* Your goal
Could you transcribe the records below exactly, leaving out every picture?

* The records
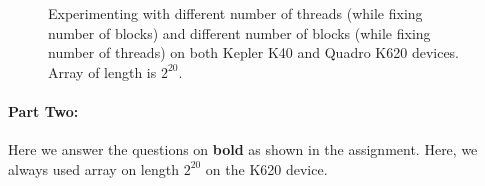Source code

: \documentclass[12pt] {article}
\begin{document}
\begin{figure}[!tbh]
\centering        
    
   \caption{Experimenting with different number of threads (while fixing number of blocks) and different number of blocks (while fixing number of threads) on both Kepler K40 and Quadro K620 devices. Array of length is $2^{20}$.}
   \label{fig:part1}
\end{figure}


 

\paragraph{Part Two:}
Here we answer the questions on \textbf{bold} as shown in the assignment. Here, we always used array on length $2^{20}$ on the K620 device. 
\end{document}
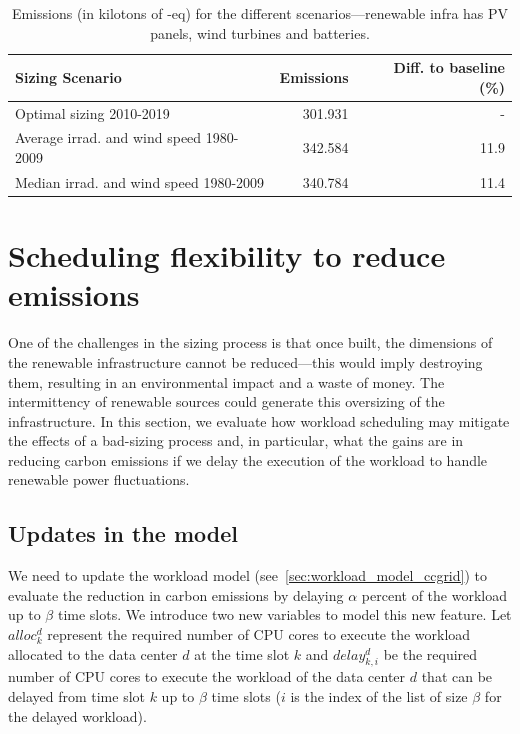        
\begin{table}[H]
  \caption{Emissions (in kilotons of -eq) for the different scenarios---renewable infra has PV panels, wind turbines and batteries.} \centering
    \label{tab:co2_10y}
      \begin{tabular}{|l|r|r|}        
        \hline        
        \textbf{Sizing Scenario} &  \textbf{Emissions } & \textbf{Diff. to baseline (\%) } \\
        \hline        
        Optimal sizing 2010-2019  &       301.931 & - \\
        \hline     
        Average irrad. and wind speed  1980-2009  &      342.584 &  11.9 \\
        \hline
        Median irrad. and wind speed  1980-2009  &      340.784 &   11.4 \\
        \hline        
      \end{tabular}      
    \end{table}


    
\section{Scheduling flexibility to reduce  emissions}

One of the challenges in the sizing process is that once built, the dimensions of the renewable infrastructure cannot be reduced---this would imply destroying them, resulting in an environmental impact and a waste of money. The intermittency of renewable sources could generate this oversizing of the infrastructure. In this section, we evaluate how workload scheduling may mitigate the effects of a bad-sizing process and, in particular, what the gains are in reducing carbon emissions if we delay the execution of the workload to handle renewable power fluctuations.

\label{sec:flexibility}

\subsection{Updates in the model}

We need to update the workload model (see~\ref{sec:workload_model_ccgrid}) to evaluate the reduction in carbon emissions by delaying $\alpha$ percent of the workload up to $\beta$ time slots. We introduce two new variables to model this new feature. Let $alloc^d_k$ represent the required number of CPU cores to execute the workload allocated to the data center $d$ at the time slot $k$ and $delay_{k,i}^d$ be the required number of CPU cores to execute the workload of the data center $d$ that can be delayed from time slot $k$ up to $\beta$ time slots ($i$ is the index of the list of size $\beta$ for the delayed workload). 

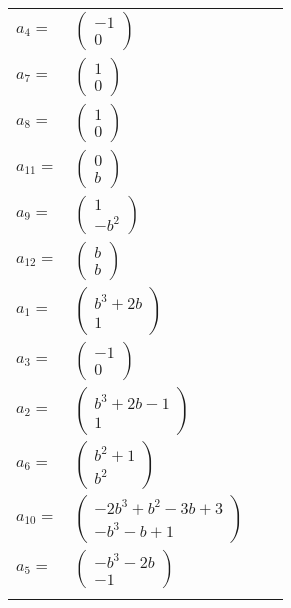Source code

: \documentclass[1p]{elsarticle_modified}
\theoremstyle{definition}
\begin{document}
\begin{tabular}{m{7pt} m{180pt} m{7pt} m{180pt} }
\flushright $a_{4}=$&$\begin{pmatrix}-1\\0\end{pmatrix}$ \\
\flushright $a_{7}=$&$\begin{pmatrix}1\\0\end{pmatrix}$ \\
\flushright $a_{8}=$&$\begin{pmatrix}1\\0\end{pmatrix}$ \\
\flushright $a_{11}=$&$\begin{pmatrix}0\\b\end{pmatrix}$ \\
\flushright $a_{9}=$&$\begin{pmatrix}1\\- b^2\end{pmatrix}$ \\
\flushright $a_{12}=$&$\begin{pmatrix}b\\b\end{pmatrix}$ \\
\flushright $a_{1}=$&$\begin{pmatrix}b^3+2 b\\1\end{pmatrix}$ \\
\flushright $a_{3}=$&$\begin{pmatrix}-1\\0\end{pmatrix}$ \\
\flushright $a_{2}=$&$\begin{pmatrix}b^3+2 b-1\\1\end{pmatrix}$ \\
\flushright $a_{6}=$&$\begin{pmatrix}b^2+1\\b^2\end{pmatrix}$ \\
\flushright $a_{10}=$&$\begin{pmatrix}-2 b^3+b^2-3 b+3\\- b^3- b+1\end{pmatrix}$ \\
\flushright $a_{5}=$&$\begin{pmatrix}- b^3-2 b\\-1\end{pmatrix}$\\&\end{tabular}
\end{document}
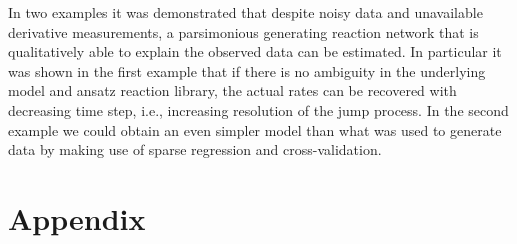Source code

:\documentclass[oneside, abstracton, titlepage]{scrartcl}
\begin{document}
	In two examples it was demonstrated that despite noisy data and unavailable derivative measurements, a parsimonious generating reaction network that is qualitatively able to explain the observed data can be estimated.
	In particular it was shown in the first example that if there is no ambiguity in the underlying model and ansatz reaction library, the actual rates can be recovered with decreasing time step, i.e., increasing resolution of the jump process.
	In the second example we could obtain an even simpler model than what was used to generate data by making use of sparse regression and cross-validation.

	\newpage
% 	
	
	
	\newpage	
	\section{Appendix}\label{sec:appendix}
\end{document}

* Response below
Source code

: \documentclass[12pt] {article}
\begin{document}
\begin{figure}[!tbh]
\centering        
    
   \caption{Experimenting with different number of threads (while fixing number of blocks) and different number of blocks (while fixing number of threads) on both Kepler K40 and Quadro K620 devices. Array of length is $2^{20}$.}
   \label{fig:part1}
\end{figure}


 

\paragraph{Part Two:}
Here we answer the questions on \textbf{bold} as shown in the assignment. Here, we always used array on length $2^{20}$ on the K620 device. 
\end{document}
\begin{table}[H]
  \caption{Emissions (in kilotons of -eq) for the different scenarios---renewable infra has PV panels, wind turbines and batteries.} \centering
    \label{tab:co2_10y}
      \begin{tabular}{|l|r|r|}        
        \hline        
        \textbf{Sizing Scenario} &  \textbf{Emissions } & \textbf{Diff. to baseline (\%) } \\
        \hline        
        Optimal sizing 2010-2019  &       301.931 & - \\
        \hline     
        Average irrad. and wind speed  1980-2009  &      342.584 &  11.9 \\
        \hline
        Median irrad. and wind speed  1980-2009  &      340.784 &   11.4 \\
        \hline        
      \end{tabular}      
    \end{table}


    
\section{Scheduling flexibility to reduce  emissions}

One of the challenges in the sizing process is that once built, the dimensions of the renewable infrastructure cannot be reduced---this would imply destroying them, resulting in an environmental impact and a waste of money. The intermittency of renewable sources could generate this oversizing of the infrastructure. In this section, we evaluate how workload scheduling may mitigate the effects of a bad-sizing process and, in particular, what the gains are in reducing carbon emissions if we delay the execution of the workload to handle renewable power fluctuations.

\label{sec:flexibility}

\subsection{Updates in the model}

We need to update the workload model (see~\ref{sec:workload_model_ccgrid}) to evaluate the reduction in carbon emissions by delaying $\alpha$ percent of the workload up to $\beta$ time slots. We introduce two new variables to model this new feature. Let $alloc^d_k$ represent the required number of CPU cores to execute the workload allocated to the data center $d$ at the time slot $k$ and $delay_{k,i}^d$ be the required number of CPU cores to execute the workload of the data center $d$ that can be delayed from time slot $k$ up to $\beta$ time slots ($i$ is the index of the list of size $\beta$ for the delayed workload). 

Source code

: \documentclass[1p]{elsarticle_modified}
\theoremstyle{definition}
\begin{document}
\begin{tabular}{m{7pt} m{180pt} m{7pt} m{180pt} }
\flushright $a_{4}=$&$\begin{pmatrix}-1\\0\end{pmatrix}$ \\
\flushright $a_{7}=$&$\begin{pmatrix}1\\0\end{pmatrix}$ \\
\flushright $a_{8}=$&$\begin{pmatrix}1\\0\end{pmatrix}$ \\
\flushright $a_{11}=$&$\begin{pmatrix}0\\b\end{pmatrix}$ \\
\flushright $a_{9}=$&$\begin{pmatrix}1\\- b^2\end{pmatrix}$ \\
\flushright $a_{12}=$&$\begin{pmatrix}b\\b\end{pmatrix}$ \\
\flushright $a_{1}=$&$\begin{pmatrix}b^3+2 b\\1\end{pmatrix}$ \\
\flushright $a_{3}=$&$\begin{pmatrix}-1\\0\end{pmatrix}$ \\
\flushright $a_{2}=$&$\begin{pmatrix}b^3+2 b-1\\1\end{pmatrix}$ \\
\flushright $a_{6}=$&$\begin{pmatrix}b^2+1\\b^2\end{pmatrix}$ \\
\flushright $a_{10}=$&$\begin{pmatrix}-2 b^3+b^2-3 b+3\\- b^3- b+1\end{pmatrix}$ \\
\flushright $a_{5}=$&$\begin{pmatrix}- b^3-2 b\\-1\end{pmatrix}$\\&\end{tabular}
\end{document}
Source code

:\documentclass[oneside, abstracton, titlepage]{scrartcl}
\begin{document}
	In two examples it was demonstrated that despite noisy data and unavailable derivative measurements, a parsimonious generating reaction network that is qualitatively able to explain the observed data can be estimated.
	In particular it was shown in the first example that if there is no ambiguity in the underlying model and ansatz reaction library, the actual rates can be recovered with decreasing time step, i.e., increasing resolution of the jump process.
	In the second example we could obtain an even simpler model than what was used to generate data by making use of sparse regression and cross-validation.

	\newpage
% 	
	
	
	\newpage	
	\section{Appendix}\label{sec:appendix}
\end{document}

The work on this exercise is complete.